You can see that PROT_EXEC protection is granted when looking at the first event of mmap. From this, we can infer that the executable code is contained in the AOT file.

Next, let's dig into the AOT files.

Analyzing AOT files

Problems in analysis with Ghidra

First, let's check the file type.

$ file /var/db/oah/16c6785d8fdab5ee2435f23dc2962ceda2e76042ea2ad1517687c5bb7358bf00/065b3f057e68a5474d378306e41d8b1e3e8e612b9cf9010b76449e02b607d7f0/hello.out.aot 
/var/db/oah/16c6785d8fdab5ee2435f23dc2962ceda2e76042ea2ad1517687c5bb7358bf00/065b3f057e68a5474d378306e41d8b1e3e8e612b9cf9010b76449e02b607d7f0/hello.out.aot: Mach-O 64-bit executable arm64

file command says that the AOT file is just a Mach-O file, so it can be analyzed using the existing disassembler. Let's import it with Ghidra version 9.2.1 (Figure 3).

Figure 3 Dialog box displayed after importing the AOT file with Ghidra.

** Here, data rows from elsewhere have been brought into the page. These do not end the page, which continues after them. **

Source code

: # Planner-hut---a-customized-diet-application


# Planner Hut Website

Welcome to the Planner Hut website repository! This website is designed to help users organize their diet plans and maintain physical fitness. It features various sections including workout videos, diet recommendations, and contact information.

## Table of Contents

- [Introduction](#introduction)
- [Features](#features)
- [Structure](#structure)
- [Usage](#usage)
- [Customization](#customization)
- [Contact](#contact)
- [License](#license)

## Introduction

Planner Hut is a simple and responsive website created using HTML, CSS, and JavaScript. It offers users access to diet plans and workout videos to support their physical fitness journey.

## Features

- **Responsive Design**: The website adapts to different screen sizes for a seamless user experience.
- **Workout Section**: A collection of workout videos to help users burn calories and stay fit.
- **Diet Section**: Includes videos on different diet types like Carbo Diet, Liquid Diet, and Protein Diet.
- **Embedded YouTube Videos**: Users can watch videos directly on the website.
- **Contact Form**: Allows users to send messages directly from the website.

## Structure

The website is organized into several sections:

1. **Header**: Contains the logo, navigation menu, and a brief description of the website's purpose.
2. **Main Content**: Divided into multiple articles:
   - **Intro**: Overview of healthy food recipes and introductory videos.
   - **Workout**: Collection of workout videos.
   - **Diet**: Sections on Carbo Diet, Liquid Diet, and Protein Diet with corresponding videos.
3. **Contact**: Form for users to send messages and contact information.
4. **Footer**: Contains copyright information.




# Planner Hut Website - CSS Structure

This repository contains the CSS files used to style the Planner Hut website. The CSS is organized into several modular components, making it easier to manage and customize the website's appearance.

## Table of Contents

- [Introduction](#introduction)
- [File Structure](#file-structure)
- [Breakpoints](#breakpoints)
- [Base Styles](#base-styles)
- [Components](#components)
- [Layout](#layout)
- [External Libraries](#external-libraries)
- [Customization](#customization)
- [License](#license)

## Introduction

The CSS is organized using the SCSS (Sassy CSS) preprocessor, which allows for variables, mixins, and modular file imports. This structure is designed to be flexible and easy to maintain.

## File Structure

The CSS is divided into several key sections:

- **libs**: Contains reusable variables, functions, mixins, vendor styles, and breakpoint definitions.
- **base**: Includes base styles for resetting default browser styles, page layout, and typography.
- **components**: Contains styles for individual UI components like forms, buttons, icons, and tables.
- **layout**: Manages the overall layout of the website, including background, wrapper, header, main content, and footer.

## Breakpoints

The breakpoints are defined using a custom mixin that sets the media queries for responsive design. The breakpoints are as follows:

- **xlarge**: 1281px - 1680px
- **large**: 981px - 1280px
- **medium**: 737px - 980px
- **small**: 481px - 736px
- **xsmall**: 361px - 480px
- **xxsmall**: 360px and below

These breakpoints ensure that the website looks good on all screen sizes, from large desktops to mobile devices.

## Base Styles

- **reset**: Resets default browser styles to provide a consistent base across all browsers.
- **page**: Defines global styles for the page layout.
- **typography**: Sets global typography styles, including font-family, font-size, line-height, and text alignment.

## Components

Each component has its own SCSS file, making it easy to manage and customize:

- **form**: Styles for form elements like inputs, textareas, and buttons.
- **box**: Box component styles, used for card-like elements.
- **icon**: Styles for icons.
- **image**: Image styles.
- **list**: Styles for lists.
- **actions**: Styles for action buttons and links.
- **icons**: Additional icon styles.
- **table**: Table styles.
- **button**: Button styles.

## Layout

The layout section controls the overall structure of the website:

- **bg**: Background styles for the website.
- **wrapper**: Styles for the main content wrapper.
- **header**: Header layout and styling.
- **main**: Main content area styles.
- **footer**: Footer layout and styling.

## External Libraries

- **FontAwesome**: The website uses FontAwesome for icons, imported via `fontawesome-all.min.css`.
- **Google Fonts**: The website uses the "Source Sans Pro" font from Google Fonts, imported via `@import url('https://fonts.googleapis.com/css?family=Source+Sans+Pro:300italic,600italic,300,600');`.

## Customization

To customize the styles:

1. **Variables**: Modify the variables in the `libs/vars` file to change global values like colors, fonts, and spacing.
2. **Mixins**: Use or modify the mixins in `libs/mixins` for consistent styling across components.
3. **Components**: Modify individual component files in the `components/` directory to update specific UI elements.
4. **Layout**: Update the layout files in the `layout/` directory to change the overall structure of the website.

We follow the symbol tree, go to the main function and show the disassembly listing (Figure 4) and the decompilation around main (Figure 5).

Figure 4 Disassembly listing of main function.
Figure 5 Decompilation of main function.

Unfortunately, there seems to be a problem with both the disassembly and decompilation.

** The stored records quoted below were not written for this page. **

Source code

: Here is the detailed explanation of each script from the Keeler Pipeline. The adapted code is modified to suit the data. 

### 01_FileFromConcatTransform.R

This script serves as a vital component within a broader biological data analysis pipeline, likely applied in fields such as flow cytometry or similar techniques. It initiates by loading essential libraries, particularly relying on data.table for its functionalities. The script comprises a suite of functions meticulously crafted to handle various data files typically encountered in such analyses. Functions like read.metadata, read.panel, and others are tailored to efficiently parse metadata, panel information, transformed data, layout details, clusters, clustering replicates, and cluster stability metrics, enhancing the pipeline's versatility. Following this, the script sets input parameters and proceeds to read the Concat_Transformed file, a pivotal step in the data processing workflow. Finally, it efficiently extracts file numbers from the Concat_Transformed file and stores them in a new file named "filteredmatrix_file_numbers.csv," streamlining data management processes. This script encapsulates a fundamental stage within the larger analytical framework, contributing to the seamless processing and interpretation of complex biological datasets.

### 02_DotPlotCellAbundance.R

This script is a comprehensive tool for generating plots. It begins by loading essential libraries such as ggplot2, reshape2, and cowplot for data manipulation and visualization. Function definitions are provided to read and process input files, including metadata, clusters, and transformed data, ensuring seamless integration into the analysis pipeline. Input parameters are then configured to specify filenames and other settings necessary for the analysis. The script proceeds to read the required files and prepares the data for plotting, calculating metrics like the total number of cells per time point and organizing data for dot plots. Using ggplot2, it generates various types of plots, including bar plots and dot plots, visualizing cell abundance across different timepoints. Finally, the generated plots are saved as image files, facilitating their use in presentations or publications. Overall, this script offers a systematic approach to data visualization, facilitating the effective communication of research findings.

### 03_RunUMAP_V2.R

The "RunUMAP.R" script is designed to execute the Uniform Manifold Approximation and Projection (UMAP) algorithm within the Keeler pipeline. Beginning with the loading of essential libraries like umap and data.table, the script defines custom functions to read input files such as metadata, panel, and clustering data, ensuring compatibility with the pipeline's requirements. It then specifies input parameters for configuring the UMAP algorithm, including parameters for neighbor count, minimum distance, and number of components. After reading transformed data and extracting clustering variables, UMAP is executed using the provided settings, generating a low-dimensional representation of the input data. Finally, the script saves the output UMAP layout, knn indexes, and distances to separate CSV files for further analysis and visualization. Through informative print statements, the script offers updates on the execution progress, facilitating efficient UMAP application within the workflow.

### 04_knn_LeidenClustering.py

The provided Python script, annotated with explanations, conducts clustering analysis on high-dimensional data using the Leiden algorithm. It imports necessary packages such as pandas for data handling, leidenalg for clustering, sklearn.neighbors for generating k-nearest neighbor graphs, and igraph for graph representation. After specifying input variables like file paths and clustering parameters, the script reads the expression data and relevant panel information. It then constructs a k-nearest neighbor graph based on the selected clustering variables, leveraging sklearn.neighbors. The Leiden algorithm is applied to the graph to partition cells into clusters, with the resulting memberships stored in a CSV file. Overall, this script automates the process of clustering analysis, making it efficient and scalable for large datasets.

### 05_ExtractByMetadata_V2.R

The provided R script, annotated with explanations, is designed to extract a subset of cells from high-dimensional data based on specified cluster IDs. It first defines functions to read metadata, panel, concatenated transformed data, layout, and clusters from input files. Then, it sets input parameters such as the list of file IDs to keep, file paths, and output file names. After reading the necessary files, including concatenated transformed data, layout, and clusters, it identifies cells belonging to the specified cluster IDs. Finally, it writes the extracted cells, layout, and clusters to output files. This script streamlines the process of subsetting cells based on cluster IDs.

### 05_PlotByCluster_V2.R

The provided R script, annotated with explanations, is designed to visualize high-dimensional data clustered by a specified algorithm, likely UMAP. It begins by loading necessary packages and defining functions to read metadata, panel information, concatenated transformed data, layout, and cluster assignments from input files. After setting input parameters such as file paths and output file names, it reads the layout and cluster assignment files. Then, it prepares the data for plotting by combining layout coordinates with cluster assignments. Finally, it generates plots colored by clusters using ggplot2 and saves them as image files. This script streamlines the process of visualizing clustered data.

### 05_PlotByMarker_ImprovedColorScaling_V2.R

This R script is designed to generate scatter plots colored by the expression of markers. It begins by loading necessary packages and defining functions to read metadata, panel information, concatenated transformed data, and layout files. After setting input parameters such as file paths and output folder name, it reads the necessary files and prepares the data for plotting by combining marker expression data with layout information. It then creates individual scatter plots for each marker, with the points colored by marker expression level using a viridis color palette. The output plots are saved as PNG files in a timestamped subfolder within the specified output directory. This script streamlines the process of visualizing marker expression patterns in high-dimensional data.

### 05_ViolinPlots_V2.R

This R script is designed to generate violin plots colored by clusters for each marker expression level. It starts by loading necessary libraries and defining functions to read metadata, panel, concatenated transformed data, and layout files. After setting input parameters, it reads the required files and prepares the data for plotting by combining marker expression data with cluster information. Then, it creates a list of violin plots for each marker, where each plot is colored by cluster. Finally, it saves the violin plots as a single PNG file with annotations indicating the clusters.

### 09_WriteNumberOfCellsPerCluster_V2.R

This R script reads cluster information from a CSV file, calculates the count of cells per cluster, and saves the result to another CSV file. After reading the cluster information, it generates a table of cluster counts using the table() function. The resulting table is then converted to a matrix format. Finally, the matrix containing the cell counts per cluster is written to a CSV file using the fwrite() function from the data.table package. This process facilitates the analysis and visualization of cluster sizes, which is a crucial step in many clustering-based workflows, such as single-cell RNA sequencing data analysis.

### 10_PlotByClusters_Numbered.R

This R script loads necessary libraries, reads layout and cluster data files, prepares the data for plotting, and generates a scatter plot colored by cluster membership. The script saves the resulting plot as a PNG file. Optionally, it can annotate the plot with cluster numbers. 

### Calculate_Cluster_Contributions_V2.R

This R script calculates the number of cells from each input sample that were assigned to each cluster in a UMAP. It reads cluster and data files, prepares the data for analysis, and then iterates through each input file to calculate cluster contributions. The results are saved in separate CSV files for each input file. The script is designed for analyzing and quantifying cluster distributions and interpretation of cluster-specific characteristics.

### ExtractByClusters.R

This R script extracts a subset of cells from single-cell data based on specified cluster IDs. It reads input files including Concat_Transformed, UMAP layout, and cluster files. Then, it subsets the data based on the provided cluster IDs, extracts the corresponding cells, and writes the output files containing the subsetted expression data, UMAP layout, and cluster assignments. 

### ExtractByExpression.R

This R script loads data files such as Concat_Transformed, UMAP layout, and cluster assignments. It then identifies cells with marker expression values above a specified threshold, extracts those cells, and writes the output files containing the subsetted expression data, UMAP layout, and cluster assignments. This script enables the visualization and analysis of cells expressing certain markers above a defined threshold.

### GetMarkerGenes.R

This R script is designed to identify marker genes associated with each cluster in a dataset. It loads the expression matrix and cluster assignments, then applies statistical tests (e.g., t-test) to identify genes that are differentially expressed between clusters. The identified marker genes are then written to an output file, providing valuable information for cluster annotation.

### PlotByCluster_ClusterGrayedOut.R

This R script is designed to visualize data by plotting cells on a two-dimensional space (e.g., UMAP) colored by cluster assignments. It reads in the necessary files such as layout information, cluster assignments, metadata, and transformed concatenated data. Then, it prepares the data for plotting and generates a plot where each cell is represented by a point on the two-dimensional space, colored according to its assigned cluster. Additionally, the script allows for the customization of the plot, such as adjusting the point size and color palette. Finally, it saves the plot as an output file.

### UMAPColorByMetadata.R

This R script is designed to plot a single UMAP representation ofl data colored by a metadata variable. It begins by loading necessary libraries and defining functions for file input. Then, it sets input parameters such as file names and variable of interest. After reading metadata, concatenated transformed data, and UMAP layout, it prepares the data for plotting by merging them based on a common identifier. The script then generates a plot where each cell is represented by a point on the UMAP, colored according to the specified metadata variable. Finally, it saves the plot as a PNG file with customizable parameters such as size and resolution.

The end of the main function is expected to be a branch instruction such as the ret instruction, but it is ended by the adds x4, x4, #0x10 instruction. When you look at the decompilation, you can see that it ends at the function call halt_baddata(); with the comment "WARNING: Bad instruction - Truncating control flow here." It seems that the disassembly was interrupted in the middle because it contains instructions that Ghidra does not support. The instruction displayed as "Bad instruction" is cfinv instruction introduced in Armv8.4, which is not yet supported in Ghidra version 9.2.1.

You can see that in_* variables in the decompilation. in_* is a variable seen when a read occurs before a write to a register that is not passed as an argument under the function's calling convention. In general, if you see a lot of such variables in the decompilation of Ghidra, there is a high possibility that the calling convention specified at the decompiling time does not match the actual calling convention. In this case, Ghidra decompiled the main function assuming the AArch64 ABI calling convention specified by default, but other proprietary calling conventions are likely being used.

We can proceed with the analysis, but why not modifying Ghidra? Ghidra is an OSS disassembler, which is designed to be easily customized by users.

The details will be presented later in a separate article. I solved these issues by fixing the SLEIGH file and the compiler specification (CSPEC) file. The patch is available from here.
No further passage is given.